How Will the CPA Work in Medford?
- Medford citizens voted to adopt CPA in November 2015, which adds a 1.5% surcharge on annual property taxes (with exemptions).
- After adopting CPA, funds from the Massachusetts Community Preservation Trust Fund are distributed to Medford. [State match in 2015 was 30%; State match in 2016 was 21%.]
- A local Community Preservation Committee was formed (can be up to 9 people) and approved by the City Council, consisting of one member from each of Medford’s standing commissions (Community Development Board, Housing Authority Board, Conservation Commission, Parks Board, and Historic Commission) and up to 4 other citizens appointed by city ordinance.
- The Committee reviews potential local projects, with input from the community, and makes spending recommendation for the City Council. The City Council has final approval of CPA funding in a public process.
- Under CPA, 30% of the funds in each fiscal year are divided equally into each of the 3 CPA areas: open space and recreation, historic preservation, and affordable housing. The remaining 70% can be used in any of the CPA areas.
- CPA funds can be used on citywide projects that fall into the specified CPA areas.
Implementation First Steps and Housing Strategies - Presentation
Examples of Potential CPA Projects in Medford
- Needed repairs and renovations at historic City buildings, including City Hall, Chevalier Theater, Library, Curtis School, and Fire Stations.

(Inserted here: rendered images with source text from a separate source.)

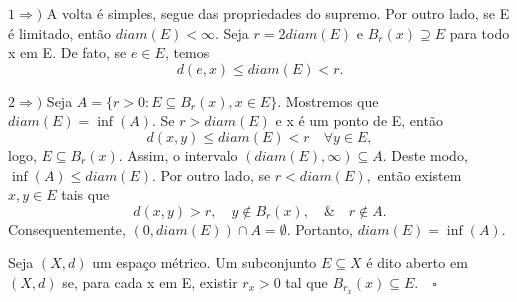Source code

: \documentclass[MetricSpaces/metric_notes.tex]{subfiles}
\begin{document}
\begin{proof*}
	\(1 \Rightarrow )\) A volta é simples, segue das propriedades do supremo. Por outro lado, se E é limitado, então \(diam(E) < \infty\). Seja
	\(r=2diam(E)\) e \(B_{r}(x)\supseteq{E}\) para todo x em E. De fato, se \(e\in E\), temos
	\[
		d(e, x)\leq diam(E) < r.
	\]

	\(2 \Rightarrow )\) Seja \(A = \{r>0: E \subseteq{B_{r}(x)}, x\in E\}\). Mostremos que \(diam(E) = \inf{(A)}.\) Se \(r > diam(E)\) e x
	é um ponto de E, então
	\[
		d(x, y)\leq diam(E) < r\quad \forall y\in E,
	\]
	logo, \(E\subseteq{B_{r}(x)}\). Assim, o intervalo \((diam(E), \infty)\subseteq{A}.\) Deste modo, \(\inf{(A)}\leq diam(E).\)
	Por outro lado, se \(r < diam(E),\) então existem \(x, y\in E\) tais que
	\[
		d(x, y) > r,\quad y\not\in B_{r}(x),\quad \&\quad r\not\in A.
	\]
	Consequentemente, \((0, diam(E))\cap A = \emptyset.\) Portanto, \(diam(E) = \inf{(A)}.\) \qedsymbol
\end{proof*}
\begin{def*}
	Seja \((X, d)\) um espaço métrico. Um subconjunto \(E\subseteq{X}\) é dito aberto em \((X, d)\) se, para cada
	x em E, existir \(r_{x} > 0\) tal que \(B_{r_{x}}(x)\subseteq{E}.\quad\square\)
\end{def*}
\end{document}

- Upgrades to recreation facilities, parks and playgrounds such as Wright's Pond, Riverwalk, community gardens, and playing fields for sports teams.
- Acquisition of open space (e.g Medford land within Fellsmere Heights at old Malden Hospital), and protection of water resources to improve water quality, public access, and safety.
- Prepare and carry out strategic plan to address housing cost inflation, making living in Medford unaffordable for seniors and working families.
- Repairs and renovations to historic community assets including Royall House, Peter Tufts House, Brooks Estate, religious buildings, and more.